鄭占高
廣西中煙工業有限責任公司柳州卷煙廠 廣西 柳州 545006
大數據技術是計算機網絡的衍生,是一個數據量大、數據流快、數據類型多的數據集。通過對產品從設計到交付的整個生產周期的數據采集和統計分析,建立數據平臺。結合大數據技術,整合大數據資源,形成有利于質量控制的數據鏈。推廣和實施先進的質量控制技術,保證產品質量,在客戶服務和產品開發中有效發揮產品質量控制的作用。
大數據具有數據量大、速度快、種類多等特點。隨著大數據時代的到來,大數據分析逐漸在商業中應用,如數據庫、數據安全、數據分析、數據挖掘等。
①視覺分析。在大數據分析中,對于普通用戶和專家來說,可視化分析是最基本的前提,更容易被讀者接受。②數據挖掘算法。數據挖掘算法是大數據分析理論的核心,根據不同的數據類型和格式呈現數據特征,更快地處理數據[1]。③預測分析。預測分析是大數據分析的應用領域之一,建立科學模型,引入新數據預測未來數據。對于更深入的大數據分析,有很多典型的、專業的大數據分析方法。
大數據的出現對質量控制產生了巨大而深刻的影響,這里的質量概念是指人們對質量的基本理解,大數據背景下的質量概念關系到我們對質量科學未來發展的基本方向的認識,促使我們反思和完善當前的質量技術。

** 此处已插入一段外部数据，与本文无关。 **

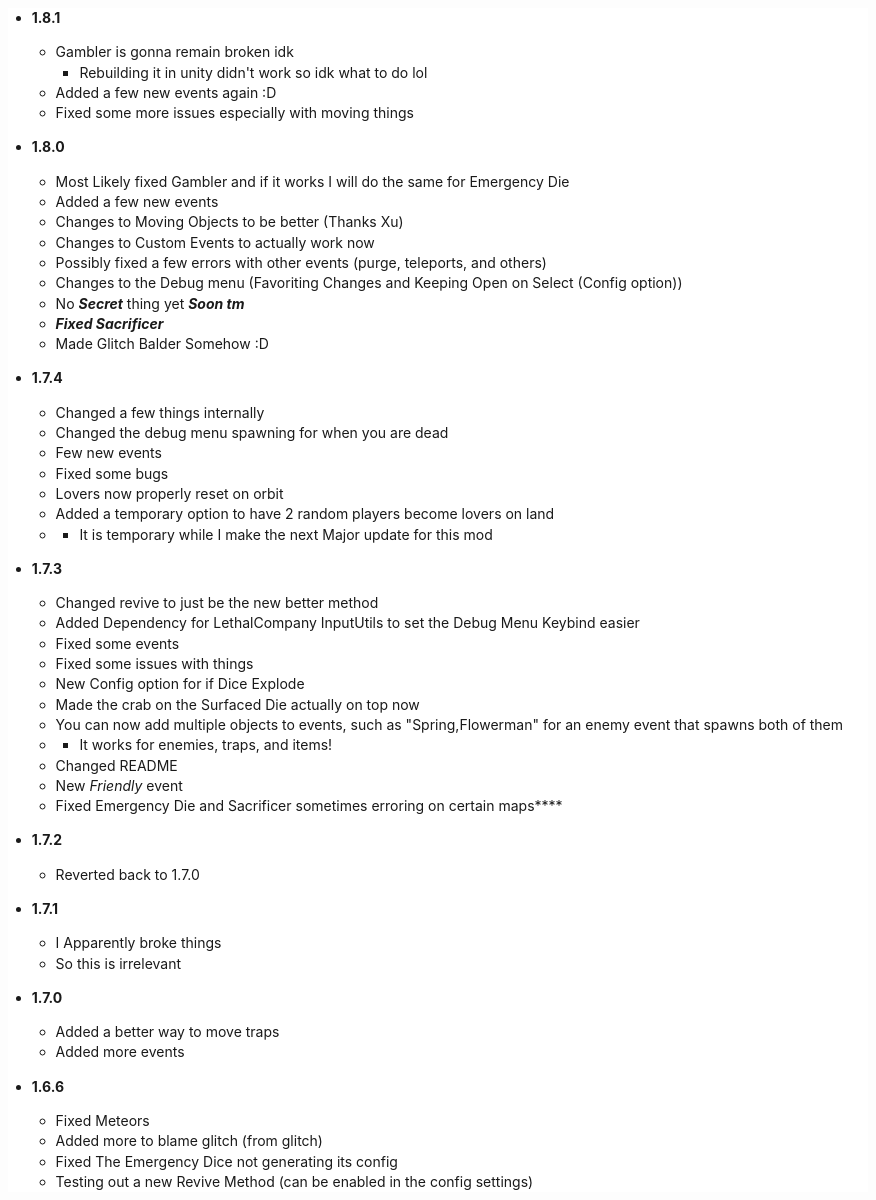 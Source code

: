 -   **1.8.1**
    - Gambler is gonna remain broken idk
      - Rebuilding it in unity didn't work so idk what to do lol 
    - Added a few new events again :D
    - Fixed some more issues especially with moving things

-	**1.8.0**
    - Most Likely fixed Gambler and if it works I will do the same for Emergency Die
    - Added a few new events
    - Changes to Moving Objects to be better (Thanks Xu)
    - Changes to Custom Events to actually work now
    - Possibly fixed a few errors with other events (purge, teleports, and others)
    - Changes to the Debug menu (Favoriting Changes and Keeping Open on Select (Config option))
    - No _**Secret**_ thing yet **_Soon tm_**
    - **_Fixed Sacrificer_** 
    - Made Glitch Balder Somehow :D

-   **1.7.4**
    - Changed a few things internally
    - Changed the debug menu spawning for when you are dead
    - Few new events
    - Fixed some bugs
    - Lovers now properly reset on orbit
    - Added a temporary option to have 2 random players become lovers on land
    - - It is temporary while I make the next Major update for this mod

-   **1.7.3**
    - Changed revive to just be the new better method
    - Added Dependency for LethalCompany InputUtils to set the Debug Menu Keybind easier
    - Fixed some events
    - Fixed some issues with things
    - New Config option for if Dice Explode
    - Made the crab on the Surfaced Die actually on top now
    - You can now add multiple objects to events, such as "Spring,Flowerman" for an enemy event that spawns both of them
    - - It works for enemies, traps, and items! 
    - Changed README
    - New _Friendly_ event
    - Fixed Emergency Die and Sacrificer sometimes erroring on certain maps****

-	**1.7.2**
	- Reverted back to 1.7.0

-	**1.7.1**
    - I Apparently broke things
    - So this is irrelevant

-	**1.7.0**
    - Added a better way to move traps
    - Added more events

-	**1.6.6**
    - Fixed Meteors
    - Added more to blame glitch (from glitch)
    - Fixed The Emergency Dice not generating its config
    - Testing out a new Revive Method (can be enabled in the config settings)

(1)大數據在質量控制中的應用是以質量為中心的數據,不再局限于隨機抽樣。數理統計方法是質量科學發展的內在動力,隨機抽樣是現代質量管理技術最重要的手段和方法,也是六西格瑪管理和質量改進的重要技術特征。傳統的統計工具和軟件不能用于計算和分析大數據,因此,即使收集了所有的統計數據,也很難完成質量管理和數據分析的任務。這就需要特殊的大數據分析技術和云計算技術。質量數據在理論上可以滿足質量管理的所有需求,但實際上由于數據量大,無法進行定期的統計分析和監測,這就需要大數據分析方法對產品質量進行分析,實現產品質量控制[2]。
(2)大數據是許多計算的標準。精確的建模和計算是統計時代的產物,也是演繹邏輯的頂點,在數據相對稀缺的時代,要求所有的統計數據都是準確的,但在大數據時代,雜亂、不準確的數據不一定是一種劣勢。首先,在數據量增加時通過減少數據來獲得更多信息;其次,數據混合是使用大數據的一種標準方法;最后,使用大數據的簡單算法比使用小數據的復雜算法更有效。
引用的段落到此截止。